Railroad Tigers (2016)

In December 1941 a group of Chinese railroad workers, led by the station porter Ma Yuan (Jackie Chan) engage in carefully staged raids of Japanese train shipments to disrupt Japan's military efforts to occupy China and invade other Asian nations to the south. When an injured soldier tells the group of a failed mission to blow up a strategically vital bridge, they take it upon themselves to complete the mission on the Chinese army's behalf.

Railroad Tigers is a hugely enjoyable slice of populist action-comedy, headlined by Jackie Chan in one of his most entertaining films in years. While the film has problems - in fact it has quite a few of them - none of them manage to fully obstruct what is ultimately a hell of a lot of fun. This is his third collaboration with director Ding Sheng, following Little Big Soldier in 2010 and Police Story 2013. To my mind this is the strongest of the three. It has plenty of action, a strong line in slapstick comedy, and makes the best use of its ageing star that I can remember.

Here's the thing: Jackie Chan is 62 years old. This seems to be a fact upon which every critic and reviewer dwells when judging his recent films. It is true that as an actor in his early sixties he is no longer capable of the over-the-top stunts and martial arts sequences upon which he built his reputation. Each of his new films seems to be met with cries that his films are not what they were, and that he is beginning to strain credulity with each subsequent new release. This is an opinion with which I emphatically disagree, and I think Railroad Tigers is excellent proof of that. It makes exceptional use of Chan's acting talents - particularly his gift for comedy - and while the film is packed with plenty of action it wisely shifts Chan from a star in his own right to a mentor figure and leader to an entire group of younger performers. As Ma Yuan he delivers an age-appropriate performance, with dignity, wisdom and confidence. If this is the direction in which he continues to push his career I think he will be a welcome presence on the screen for many more years to come.

Also hugely entertaining is Hiroyuki Ikeuchi as the dogged Japanese commander obsessed with tracking down and capturing the so-called "Railroad Tigers". His performance veers relatively close to excess, but he keeps it just reined in enough to remain on the right side of believable. The film spends quite a lot of time making fun of the Japanese soldiers and presenting them as foolish incompetent, however despite a long-running and genuine antagonism between China and Japan in this case the mockery feels about as racist towards the Japanese as Raiders of the Lost Ark was racist towards Germans. It occasionally puts a foot wrong - there is a rather bizarre and out-of-place gag about a Japanese officer attempting to commit ritual suicide, for example - but in the main it feels like broad comedy and relatively silly fun.

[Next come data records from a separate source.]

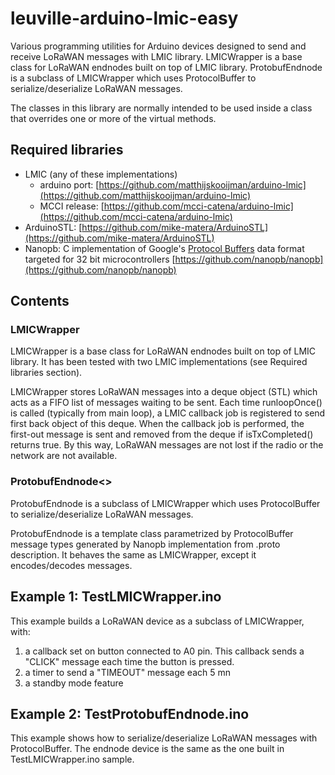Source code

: # leuville-arduino-lmic-easy
Various programming utilities for Arduino devices designed to send and receive LoRaWAN messages with LMIC library.
LMICWrapper is a base class for LoRaWAN endnodes built on top of LMIC library.
ProtobufEndnode is a subclass of LMICWrapper which uses ProtocolBuffer to serialize/deserialize LoRaWAN messages.

The classes in this library are normally intended to be used inside a class that overrides one or more of the virtual methods.

## Required libraries


 - LMIC (any of these implementations)
	 - arduino port: [https://github.com/matthijskooijman/arduino-lmic](https://github.com/matthijskooijman/arduino-lmic)
	 - MCCI release: [https://github.com/mcci-catena/arduino-lmic](https://github.com/mcci-catena/arduino-lmic)
 - ArduinoSTL: [https://github.com/mike-matera/ArduinoSTL](https://github.com/mike-matera/ArduinoSTL)
 - Nanopb: C implementation of Google's [Protocol Buffers](http://code.google.com/apis/protocolbuffers/) data format targeted for 32 bit microcontrollers [https://github.com/nanopb/nanopb](https://github.com/nanopb/nanopb)

## Contents

### LMICWrapper
LMICWrapper is a base class for LoRaWAN endnodes built on top of LMIC library. It has been tested with two LMIC implementations (see Required libraries section).

LMICWrapper stores LoRaWAN messages into a deque object (STL) which acts as a FIFO list of messages waiting to be sent. Each time runloopOnce() is called (typically from main loop), a LMIC callback job is registered to send first back object of this deque. When the callback job is performed, the first-out message is sent and removed from the deque if isTxCompleted() returns true. By this way, LoRaWAN messages are not lost if the radio or the network are not available.

### ProtobufEndnode<>
ProtobufEndnode is a subclass of LMICWrapper which uses ProtocolBuffer to serialize/deserialize LoRaWAN messages.

ProtobufEndnode is a template class parametrized by ProtocolBuffer message types generated by Nanopb implementation from .proto description. It behaves the same as LMICWrapper, except it encodes/decodes messages.

## Example 1: TestLMICWrapper.ino
This example builds a LoRaWAN device as a subclass of LMICWrapper, with:

 1. a callback set on button connected to A0 pin. This callback sends a "CLICK" message each time the button is pressed.
 2. a timer to send a "TIMEOUT" message each 5 mn
 3. a standby mode feature

 ## Example 2: TestProtobufEndnode.ino
This example shows how to serialize/deserialize LoRaWAN messages with ProtocolBuffer.
The endnode device is the same as the one built in TestLMICWrapper.ino sample.

 
<!--stackedit_data:
eyJoaXN0b3J5IjpbMTIzMDgzNzU4MiwxODA5ODc2NzYwLDg0Mz
kyNTk3MiwtMzc4NTY0NjAsLTI0NjU3MTk3NiwtMjA2MzEwOTY2
NywtMTcxMDczNzA2Miw2NjYyNDA5ODMsMTc2MjAxNzcyMSwtMT
czODc0NzM5NiwtNTM1MzYxOTA0XX0=
-->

Generally speaking Railroad Tigers fits comfortably into a series of recent nationalistic pictures, that emphasise Chinese bravery in the face of foreign aggression. Andrew Lau's Legend of the Fist: The Return of Chen Zhen featured another World War II battle against the Japanese occupation, for example. To my mind the best of these films by far has been Teddy Chan's Bodyguards and Assassins. To an extent all of these films have a propaganda element to them, but to their credit it is often an element that actually works in their favour to make exciting and dramatic action films.

The film does have its fair share of problems. After a strong opening, it has a tendency to lag somewhat until it reaches its lengthy and prolonged climactic mission. The team of railway workers who undertake the raids with Ma Yuan never really get fully developed, and instead operate largely as archetypes. They have a tendency to call one another 'Brother' a lot, which has the potentially unintentional effect of making it near-impossible to learn and remember their names. The film is also unnecessarily framed by a short and pointless present-day sequence, complete with a jarringly inexplicable celebrity cameo. All faults for sure, but none big enough to stop the movie from being an awful lot of fun. Chan is on a really productive streak at the moment, with at least two more feature films coming down the line in 2017. Fingers crossed they utilise him as sensibly and usefully as Railway Tigers did.

Railway Tigers is screening now in Australian cinemas.